Liam Tomlin’s latest culinary journey is as diverse and vibrant as the Indian terrain itself. Thali is the result of years of dreaming, dedication and pure brilliance. It is also the name of a meal that traditionally consists of six different flavours, making this restaurant a guaranteed treat for the senses and an illustrious experience.
MANGO PICKLE WITH PALM SUGAR
makes roughly 1kg
- 3 large unripe mangoes, pitted and cut into cubes
- 1Tbsp ground turmeric
- 50g chilli powder
- 125g crushed mustard seeds
- 1Tbsp crushed fenugreek seeds
- 600g grated palm sugar
Season the mango cubes with salt and add the turmeric in a mixing bowl, making sure the it is well coated.

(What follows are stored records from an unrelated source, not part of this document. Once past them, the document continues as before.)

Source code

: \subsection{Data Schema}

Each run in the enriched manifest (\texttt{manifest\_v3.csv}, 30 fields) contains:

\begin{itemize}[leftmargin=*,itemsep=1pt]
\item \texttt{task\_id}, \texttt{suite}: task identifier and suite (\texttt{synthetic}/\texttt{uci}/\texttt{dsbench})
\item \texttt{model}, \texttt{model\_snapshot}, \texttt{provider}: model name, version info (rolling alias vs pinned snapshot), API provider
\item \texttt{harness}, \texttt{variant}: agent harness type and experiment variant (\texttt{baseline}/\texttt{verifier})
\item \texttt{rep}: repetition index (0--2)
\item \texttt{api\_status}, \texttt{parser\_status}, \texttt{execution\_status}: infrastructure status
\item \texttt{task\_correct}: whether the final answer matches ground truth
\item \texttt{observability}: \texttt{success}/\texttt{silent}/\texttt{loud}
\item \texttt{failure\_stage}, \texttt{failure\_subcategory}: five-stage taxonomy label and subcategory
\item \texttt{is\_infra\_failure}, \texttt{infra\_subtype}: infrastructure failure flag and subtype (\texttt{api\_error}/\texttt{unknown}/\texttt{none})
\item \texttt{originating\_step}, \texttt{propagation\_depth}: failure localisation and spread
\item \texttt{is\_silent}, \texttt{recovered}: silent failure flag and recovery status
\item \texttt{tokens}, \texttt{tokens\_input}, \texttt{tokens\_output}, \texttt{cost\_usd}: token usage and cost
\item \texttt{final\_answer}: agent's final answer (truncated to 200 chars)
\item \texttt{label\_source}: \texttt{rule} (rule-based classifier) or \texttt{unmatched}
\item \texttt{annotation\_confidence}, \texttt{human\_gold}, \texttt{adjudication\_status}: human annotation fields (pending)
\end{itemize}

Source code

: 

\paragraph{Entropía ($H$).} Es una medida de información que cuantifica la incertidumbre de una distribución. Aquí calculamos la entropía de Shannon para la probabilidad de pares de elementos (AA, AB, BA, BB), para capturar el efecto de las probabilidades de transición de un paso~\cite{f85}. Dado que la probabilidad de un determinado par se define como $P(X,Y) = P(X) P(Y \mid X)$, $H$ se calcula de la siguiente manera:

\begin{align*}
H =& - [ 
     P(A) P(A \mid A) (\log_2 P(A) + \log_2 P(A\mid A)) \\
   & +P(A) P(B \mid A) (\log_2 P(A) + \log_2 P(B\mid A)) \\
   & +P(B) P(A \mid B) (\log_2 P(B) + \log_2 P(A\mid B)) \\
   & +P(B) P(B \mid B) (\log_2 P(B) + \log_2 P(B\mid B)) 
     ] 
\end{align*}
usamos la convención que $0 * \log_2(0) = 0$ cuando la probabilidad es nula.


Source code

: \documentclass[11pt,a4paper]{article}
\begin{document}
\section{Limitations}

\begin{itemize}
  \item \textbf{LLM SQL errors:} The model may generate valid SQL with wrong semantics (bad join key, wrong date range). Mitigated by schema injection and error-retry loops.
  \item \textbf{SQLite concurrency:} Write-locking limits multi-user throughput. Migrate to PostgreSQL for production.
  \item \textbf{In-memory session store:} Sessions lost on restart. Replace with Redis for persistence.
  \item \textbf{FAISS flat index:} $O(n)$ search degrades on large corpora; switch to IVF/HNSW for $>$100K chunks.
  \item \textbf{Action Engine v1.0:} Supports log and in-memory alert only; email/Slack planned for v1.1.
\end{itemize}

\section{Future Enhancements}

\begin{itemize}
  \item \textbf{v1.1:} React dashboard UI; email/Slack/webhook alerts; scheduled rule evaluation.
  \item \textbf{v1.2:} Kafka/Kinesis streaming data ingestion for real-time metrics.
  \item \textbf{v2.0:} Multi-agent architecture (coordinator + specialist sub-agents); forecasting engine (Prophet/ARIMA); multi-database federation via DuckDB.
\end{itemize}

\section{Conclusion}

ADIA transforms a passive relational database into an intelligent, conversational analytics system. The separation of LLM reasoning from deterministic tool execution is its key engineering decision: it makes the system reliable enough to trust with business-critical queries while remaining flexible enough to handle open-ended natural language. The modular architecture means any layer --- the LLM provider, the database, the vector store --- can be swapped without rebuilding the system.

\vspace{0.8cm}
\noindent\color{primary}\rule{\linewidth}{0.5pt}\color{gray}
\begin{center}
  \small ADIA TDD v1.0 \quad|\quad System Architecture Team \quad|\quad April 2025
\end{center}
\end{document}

Spread the mango on a tray and allow to dry over night. The next day add the chilli powder, mustard seeds, fenugreek seeds and palm sugar to the mango pieces and mix gently. Transfer the mixture to a clean glass jar and cover with a clean dish towel then leave in a cool place or cupboard, stirring gently once every two days. The pickle is ready to eat when the mango pieces have softened slightly. Decant a little at a time for every day use.
Makes 12 naan / serves 6 people
- 500g plain cake flour
- 4Tbsp plain Greek yoghurt
- 1 packet dried yeast
- 2tsp sugar
- 2tsp salt
- 1tsp baking powder
- 275ml warm full cream milk
Put the flour into a large mixing bowl. Make a well and add 2Tbsp oil, yoghurt, yeast, sugar, salt and baking powder. Mix and rub with your fingers until the mixture resembles course bread crumbs. Add the warm milk a little at a time and mix until it comes together into a dough. Turn out the dough onto a well floured surface and knead for around five minutes until a smooth dough has formed. Place the dough into a clean bowl (big enough for it to double in size), rub the surface with a little bit of oil and cover with cling wrap. Leave in a warm place and allow the dough to double in size, this should take about an hour.
When the dough has doubles in size, knock it down and divide the dough in 12 even sized pieces. Take one piece at a time, using a rolling pin and roll out into 12cm x 20cm rounds. Heat a frying pan over a med-high heat and dry fry the naan bread until it begins to bubble (20-30sec) then turn to cook the other side and keep turning to ensure it is properly cooked through. Serve plain or brushed with garlic butter.